What this book covers
Chapter 1, Introducing Machine Learning, presents the terminology and concepts that define and distinguish machine learners, as well as a method for matching a learning task with the appropriate algorithm.
Chapter 2, Managing and Understanding Data, provides an opportunity to get your hands dirty working with data in R. Essential data structures and procedures used for loading, exploring, and understanding data are discussed.
Chapter 3, Lazy Learning – Classification Using Nearest Neighbors, teaches you how to understand and apply a simple yet powerful machine learning algorithm to your first real-world task: identifying malignant samples of cancer.
Chapter 4, Probabilistic Learning – Classification Using Naive Bayes, reveals the essential concepts of probability that are used in cutting-edge spam filtering systems. You'll learn the basics of text mining in the process of building your own spam filter.

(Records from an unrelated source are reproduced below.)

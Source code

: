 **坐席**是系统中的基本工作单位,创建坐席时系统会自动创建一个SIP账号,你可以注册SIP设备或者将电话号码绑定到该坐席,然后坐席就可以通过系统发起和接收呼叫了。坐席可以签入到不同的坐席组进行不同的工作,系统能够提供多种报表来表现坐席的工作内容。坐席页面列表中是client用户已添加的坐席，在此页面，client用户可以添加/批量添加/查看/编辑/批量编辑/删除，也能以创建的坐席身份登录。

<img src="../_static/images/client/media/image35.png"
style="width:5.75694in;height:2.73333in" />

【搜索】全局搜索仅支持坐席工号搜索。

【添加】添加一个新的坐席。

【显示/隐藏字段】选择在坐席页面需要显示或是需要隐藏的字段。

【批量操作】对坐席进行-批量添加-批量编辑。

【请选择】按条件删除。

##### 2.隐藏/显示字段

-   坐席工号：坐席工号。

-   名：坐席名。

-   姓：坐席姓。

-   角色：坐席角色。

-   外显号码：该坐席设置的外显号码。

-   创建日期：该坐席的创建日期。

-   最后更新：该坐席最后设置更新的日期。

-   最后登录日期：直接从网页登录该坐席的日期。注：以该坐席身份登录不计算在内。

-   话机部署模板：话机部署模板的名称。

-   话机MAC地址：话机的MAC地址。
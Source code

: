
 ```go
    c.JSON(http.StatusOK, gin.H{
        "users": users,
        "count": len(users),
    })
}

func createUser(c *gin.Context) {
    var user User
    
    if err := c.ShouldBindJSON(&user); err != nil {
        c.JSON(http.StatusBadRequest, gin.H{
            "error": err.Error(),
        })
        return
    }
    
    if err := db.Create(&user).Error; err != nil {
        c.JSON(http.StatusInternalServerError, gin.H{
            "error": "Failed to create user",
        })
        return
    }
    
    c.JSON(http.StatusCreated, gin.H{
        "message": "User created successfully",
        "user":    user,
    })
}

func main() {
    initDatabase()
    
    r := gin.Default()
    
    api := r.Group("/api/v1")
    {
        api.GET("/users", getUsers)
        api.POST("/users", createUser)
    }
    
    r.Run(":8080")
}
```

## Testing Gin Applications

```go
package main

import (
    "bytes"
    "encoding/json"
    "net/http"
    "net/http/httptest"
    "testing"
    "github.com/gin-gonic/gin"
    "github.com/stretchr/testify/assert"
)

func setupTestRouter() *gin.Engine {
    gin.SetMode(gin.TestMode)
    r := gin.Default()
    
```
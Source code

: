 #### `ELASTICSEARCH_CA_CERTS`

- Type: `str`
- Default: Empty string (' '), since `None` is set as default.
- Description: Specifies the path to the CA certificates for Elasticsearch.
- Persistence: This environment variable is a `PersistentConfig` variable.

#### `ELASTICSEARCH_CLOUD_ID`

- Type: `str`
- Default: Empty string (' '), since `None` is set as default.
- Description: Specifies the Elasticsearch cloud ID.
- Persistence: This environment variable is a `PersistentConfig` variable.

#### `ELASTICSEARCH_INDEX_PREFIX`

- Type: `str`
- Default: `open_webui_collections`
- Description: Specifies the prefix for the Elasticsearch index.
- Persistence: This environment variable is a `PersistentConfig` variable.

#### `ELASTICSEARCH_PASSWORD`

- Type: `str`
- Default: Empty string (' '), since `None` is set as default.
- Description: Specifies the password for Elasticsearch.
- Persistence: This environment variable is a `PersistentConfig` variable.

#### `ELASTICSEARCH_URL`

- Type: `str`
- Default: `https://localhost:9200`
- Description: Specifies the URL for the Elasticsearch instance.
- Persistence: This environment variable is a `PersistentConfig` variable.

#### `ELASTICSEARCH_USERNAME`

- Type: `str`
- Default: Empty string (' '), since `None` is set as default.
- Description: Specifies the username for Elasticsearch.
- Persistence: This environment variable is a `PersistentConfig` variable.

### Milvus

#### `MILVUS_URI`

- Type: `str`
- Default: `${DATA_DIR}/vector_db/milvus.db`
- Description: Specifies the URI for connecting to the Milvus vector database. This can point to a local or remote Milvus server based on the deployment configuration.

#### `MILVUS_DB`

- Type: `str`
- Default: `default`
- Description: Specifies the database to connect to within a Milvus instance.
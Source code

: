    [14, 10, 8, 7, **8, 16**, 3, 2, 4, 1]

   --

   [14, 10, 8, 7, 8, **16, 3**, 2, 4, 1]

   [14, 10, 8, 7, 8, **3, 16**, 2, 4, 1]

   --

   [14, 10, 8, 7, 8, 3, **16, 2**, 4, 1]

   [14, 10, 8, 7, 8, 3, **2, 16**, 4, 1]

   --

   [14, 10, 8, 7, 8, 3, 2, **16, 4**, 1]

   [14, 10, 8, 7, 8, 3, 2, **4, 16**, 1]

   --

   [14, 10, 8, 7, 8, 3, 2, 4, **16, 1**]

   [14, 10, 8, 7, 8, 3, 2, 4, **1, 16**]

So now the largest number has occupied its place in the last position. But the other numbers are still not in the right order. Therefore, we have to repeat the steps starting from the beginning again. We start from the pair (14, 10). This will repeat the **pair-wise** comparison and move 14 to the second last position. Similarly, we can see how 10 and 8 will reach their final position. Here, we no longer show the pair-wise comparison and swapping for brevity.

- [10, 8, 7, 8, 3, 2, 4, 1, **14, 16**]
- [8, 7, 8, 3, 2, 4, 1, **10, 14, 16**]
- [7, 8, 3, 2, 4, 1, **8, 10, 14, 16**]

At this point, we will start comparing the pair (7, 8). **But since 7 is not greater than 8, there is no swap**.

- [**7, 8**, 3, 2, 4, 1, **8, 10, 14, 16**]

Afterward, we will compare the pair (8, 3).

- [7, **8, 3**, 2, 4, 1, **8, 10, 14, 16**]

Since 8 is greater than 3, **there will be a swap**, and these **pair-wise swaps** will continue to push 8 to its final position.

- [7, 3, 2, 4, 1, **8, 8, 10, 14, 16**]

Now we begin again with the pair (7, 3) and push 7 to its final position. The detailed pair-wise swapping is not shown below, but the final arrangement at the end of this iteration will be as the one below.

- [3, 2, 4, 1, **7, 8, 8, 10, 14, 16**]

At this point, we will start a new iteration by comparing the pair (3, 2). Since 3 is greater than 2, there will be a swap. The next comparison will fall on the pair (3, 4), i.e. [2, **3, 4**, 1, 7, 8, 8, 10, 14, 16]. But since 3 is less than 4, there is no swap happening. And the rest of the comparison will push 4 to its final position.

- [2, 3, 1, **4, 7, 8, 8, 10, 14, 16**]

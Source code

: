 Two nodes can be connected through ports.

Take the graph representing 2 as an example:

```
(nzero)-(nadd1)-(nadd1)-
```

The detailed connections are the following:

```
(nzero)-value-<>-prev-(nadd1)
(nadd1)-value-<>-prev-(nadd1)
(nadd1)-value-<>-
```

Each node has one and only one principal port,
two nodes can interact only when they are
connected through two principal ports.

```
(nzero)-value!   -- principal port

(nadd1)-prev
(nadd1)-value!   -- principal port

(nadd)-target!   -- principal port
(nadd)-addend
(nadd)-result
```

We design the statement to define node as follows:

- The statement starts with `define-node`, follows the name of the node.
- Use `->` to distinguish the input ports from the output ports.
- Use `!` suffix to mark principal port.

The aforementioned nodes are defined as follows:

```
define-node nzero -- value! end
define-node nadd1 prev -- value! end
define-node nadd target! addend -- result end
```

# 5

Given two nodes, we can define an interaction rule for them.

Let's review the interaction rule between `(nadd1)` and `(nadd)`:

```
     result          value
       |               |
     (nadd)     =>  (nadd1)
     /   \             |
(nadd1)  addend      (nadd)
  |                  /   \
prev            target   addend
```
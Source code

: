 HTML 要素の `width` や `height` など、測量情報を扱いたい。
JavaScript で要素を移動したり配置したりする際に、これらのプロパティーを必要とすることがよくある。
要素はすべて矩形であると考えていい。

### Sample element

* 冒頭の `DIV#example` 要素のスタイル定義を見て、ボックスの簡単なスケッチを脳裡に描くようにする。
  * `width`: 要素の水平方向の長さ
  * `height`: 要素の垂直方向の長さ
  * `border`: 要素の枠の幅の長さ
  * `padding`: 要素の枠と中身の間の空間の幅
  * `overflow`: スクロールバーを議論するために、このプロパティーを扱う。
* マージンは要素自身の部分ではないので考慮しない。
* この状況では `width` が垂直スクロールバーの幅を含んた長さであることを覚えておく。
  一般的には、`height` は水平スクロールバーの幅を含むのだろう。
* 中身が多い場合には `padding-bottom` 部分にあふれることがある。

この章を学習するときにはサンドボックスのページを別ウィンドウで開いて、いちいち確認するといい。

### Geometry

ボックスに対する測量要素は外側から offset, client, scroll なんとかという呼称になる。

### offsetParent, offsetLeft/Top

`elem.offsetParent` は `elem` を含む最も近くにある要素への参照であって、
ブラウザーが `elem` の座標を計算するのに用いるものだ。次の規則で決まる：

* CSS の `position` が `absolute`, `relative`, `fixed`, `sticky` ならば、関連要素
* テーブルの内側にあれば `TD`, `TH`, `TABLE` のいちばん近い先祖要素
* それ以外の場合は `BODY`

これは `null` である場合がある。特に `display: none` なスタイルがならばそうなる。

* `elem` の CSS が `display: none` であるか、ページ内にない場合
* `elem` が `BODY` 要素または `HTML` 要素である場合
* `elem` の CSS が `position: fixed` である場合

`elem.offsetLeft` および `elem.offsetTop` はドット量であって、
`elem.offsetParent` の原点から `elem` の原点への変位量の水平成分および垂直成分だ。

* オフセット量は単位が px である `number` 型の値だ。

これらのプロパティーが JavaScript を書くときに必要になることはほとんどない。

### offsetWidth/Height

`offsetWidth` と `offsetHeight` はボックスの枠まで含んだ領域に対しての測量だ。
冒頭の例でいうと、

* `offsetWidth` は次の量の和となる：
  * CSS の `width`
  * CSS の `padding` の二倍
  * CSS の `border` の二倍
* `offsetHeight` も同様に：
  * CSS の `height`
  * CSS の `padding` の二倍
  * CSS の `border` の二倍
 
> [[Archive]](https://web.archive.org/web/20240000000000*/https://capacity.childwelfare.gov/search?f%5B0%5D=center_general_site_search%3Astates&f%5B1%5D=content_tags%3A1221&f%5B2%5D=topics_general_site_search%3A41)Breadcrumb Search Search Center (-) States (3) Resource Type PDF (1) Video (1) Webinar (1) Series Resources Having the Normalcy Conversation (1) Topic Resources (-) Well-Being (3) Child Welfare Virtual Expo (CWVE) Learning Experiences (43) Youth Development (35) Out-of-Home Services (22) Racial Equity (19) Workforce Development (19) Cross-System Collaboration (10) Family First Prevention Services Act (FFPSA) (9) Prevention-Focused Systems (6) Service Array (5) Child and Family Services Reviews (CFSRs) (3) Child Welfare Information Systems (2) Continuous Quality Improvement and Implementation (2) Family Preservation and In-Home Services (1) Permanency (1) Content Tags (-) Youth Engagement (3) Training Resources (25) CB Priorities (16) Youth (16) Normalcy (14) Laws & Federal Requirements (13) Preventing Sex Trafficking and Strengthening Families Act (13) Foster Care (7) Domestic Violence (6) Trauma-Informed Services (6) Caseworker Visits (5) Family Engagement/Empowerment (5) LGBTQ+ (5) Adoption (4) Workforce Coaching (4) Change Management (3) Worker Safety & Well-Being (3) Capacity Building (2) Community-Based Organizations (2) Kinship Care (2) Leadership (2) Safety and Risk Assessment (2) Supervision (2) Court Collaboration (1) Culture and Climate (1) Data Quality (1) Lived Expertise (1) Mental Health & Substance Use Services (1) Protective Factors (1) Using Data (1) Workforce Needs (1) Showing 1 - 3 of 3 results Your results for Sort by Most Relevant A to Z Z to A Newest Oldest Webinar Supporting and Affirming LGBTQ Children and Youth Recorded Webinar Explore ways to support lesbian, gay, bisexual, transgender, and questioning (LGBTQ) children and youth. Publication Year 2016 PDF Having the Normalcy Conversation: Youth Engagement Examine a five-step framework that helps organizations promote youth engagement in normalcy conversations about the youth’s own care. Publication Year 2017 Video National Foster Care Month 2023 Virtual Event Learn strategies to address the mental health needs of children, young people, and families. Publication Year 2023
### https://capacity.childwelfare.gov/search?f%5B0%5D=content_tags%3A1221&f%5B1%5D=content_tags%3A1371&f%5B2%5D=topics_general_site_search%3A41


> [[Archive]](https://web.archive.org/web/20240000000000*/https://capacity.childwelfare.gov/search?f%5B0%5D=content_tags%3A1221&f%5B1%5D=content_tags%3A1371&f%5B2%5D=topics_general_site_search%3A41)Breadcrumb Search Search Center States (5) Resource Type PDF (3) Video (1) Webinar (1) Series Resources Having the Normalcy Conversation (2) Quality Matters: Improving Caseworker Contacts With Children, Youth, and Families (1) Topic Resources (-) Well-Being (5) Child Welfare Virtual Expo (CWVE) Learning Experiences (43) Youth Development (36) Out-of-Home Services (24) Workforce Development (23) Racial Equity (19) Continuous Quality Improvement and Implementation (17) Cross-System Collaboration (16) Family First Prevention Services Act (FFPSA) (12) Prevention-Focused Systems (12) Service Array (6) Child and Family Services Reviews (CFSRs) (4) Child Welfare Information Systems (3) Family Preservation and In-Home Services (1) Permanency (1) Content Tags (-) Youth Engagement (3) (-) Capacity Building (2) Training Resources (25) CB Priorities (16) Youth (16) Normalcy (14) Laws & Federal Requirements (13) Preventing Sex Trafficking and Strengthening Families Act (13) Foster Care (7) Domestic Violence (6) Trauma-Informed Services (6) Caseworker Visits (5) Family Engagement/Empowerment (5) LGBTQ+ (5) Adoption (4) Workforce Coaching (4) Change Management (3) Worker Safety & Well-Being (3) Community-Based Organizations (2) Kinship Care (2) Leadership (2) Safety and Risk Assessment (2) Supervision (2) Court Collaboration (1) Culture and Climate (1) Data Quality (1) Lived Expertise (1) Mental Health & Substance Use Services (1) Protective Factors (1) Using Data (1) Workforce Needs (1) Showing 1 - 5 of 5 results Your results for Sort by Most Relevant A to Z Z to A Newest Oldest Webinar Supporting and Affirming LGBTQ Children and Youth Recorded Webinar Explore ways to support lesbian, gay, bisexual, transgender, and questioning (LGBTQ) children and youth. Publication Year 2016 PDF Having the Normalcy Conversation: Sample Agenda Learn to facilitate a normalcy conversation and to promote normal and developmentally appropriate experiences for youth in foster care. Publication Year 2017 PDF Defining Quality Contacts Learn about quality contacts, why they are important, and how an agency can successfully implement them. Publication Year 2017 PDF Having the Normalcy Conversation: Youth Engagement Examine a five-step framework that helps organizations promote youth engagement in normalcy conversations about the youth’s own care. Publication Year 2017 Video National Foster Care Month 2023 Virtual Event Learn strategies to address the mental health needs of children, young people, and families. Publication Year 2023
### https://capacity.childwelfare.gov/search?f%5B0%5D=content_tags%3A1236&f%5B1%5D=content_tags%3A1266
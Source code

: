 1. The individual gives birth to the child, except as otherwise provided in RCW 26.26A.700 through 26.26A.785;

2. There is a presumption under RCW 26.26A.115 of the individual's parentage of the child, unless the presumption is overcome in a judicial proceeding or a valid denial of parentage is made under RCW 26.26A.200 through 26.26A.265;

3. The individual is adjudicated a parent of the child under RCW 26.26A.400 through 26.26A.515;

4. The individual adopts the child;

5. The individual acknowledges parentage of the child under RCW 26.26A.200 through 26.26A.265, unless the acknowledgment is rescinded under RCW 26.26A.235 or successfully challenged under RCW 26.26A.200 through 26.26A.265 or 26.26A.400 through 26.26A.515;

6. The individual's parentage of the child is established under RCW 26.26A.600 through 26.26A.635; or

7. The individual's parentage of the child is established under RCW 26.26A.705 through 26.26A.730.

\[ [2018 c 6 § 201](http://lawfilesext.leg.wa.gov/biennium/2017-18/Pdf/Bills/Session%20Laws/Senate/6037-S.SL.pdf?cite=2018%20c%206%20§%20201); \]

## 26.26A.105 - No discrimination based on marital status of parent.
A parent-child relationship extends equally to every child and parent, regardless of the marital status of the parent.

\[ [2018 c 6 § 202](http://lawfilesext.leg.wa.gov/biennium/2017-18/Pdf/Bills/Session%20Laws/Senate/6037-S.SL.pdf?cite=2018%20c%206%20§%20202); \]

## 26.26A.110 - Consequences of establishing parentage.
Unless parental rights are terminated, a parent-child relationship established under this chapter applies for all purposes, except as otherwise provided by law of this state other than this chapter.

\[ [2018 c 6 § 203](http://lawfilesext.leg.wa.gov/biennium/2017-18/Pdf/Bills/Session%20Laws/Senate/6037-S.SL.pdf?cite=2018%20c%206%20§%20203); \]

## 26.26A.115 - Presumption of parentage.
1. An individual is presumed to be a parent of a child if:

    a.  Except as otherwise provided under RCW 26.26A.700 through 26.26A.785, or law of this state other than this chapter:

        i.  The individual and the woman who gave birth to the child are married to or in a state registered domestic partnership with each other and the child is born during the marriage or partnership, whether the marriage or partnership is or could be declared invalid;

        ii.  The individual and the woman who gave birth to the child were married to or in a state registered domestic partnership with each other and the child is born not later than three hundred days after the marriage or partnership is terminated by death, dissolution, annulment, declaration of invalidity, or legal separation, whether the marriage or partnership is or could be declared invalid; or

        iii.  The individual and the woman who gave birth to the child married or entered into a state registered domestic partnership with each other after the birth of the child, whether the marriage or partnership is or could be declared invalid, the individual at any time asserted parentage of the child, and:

Chapter 5, Divide and Conquer – Classification Using Decision Trees and Rules, explores a couple of learning algorithms whose predictions are not only accurate, but also easily explained. We'll apply these methods to tasks where transparency is important.
Chapter 6, Forecasting Numeric Data – Regression Methods, introduces machine learning algorithms used for making numeric predictions. As these techniques are heavily embedded in the field of statistics, you will also learn the essential metrics needed to make sense of numeric relationships.
Chapter 7, Black Box Methods – Neural Networks and Support Vector Machines, covers two complex but powerful machine learning algorithms. Though the math may appear intimidating, we will work through examples that illustrate their inner workings in simple terms.
Chapter 8, Finding Patterns – Market Basket Analysis Using Association Rules, exposes the algorithm used in the recommendation systems employed by many retailers. If you've ever wondered how retailers seem to know your purchasing habits better than you know yourself, this chapter will reveal their secrets.
Chapter 9, Finding Groups of Data – Clustering with k-means, is devoted to a procedure that locates clusters of related items. We'll utilize this algorithm to identify profiles within an online community.
Chapter 10, Evaluating Model Performance, provides information on measuring the success of a machine learning project and obtaining a reliable estimate of the learner's performance on future data.
Chapter 11, Improving Model Performance, reveals the methods employed by the teams at the top of machine learning competition leaderboards. If you have a competitive streak, or simply want to get the most out of your data, you'll need to add these techniques to your repertoire.
Chapter 12, Specialized Machine Learning Topics, explores the frontiers of machine learning. From working with big data to making R work faster, the topics covered will help you push the boundaries of what is possible with R.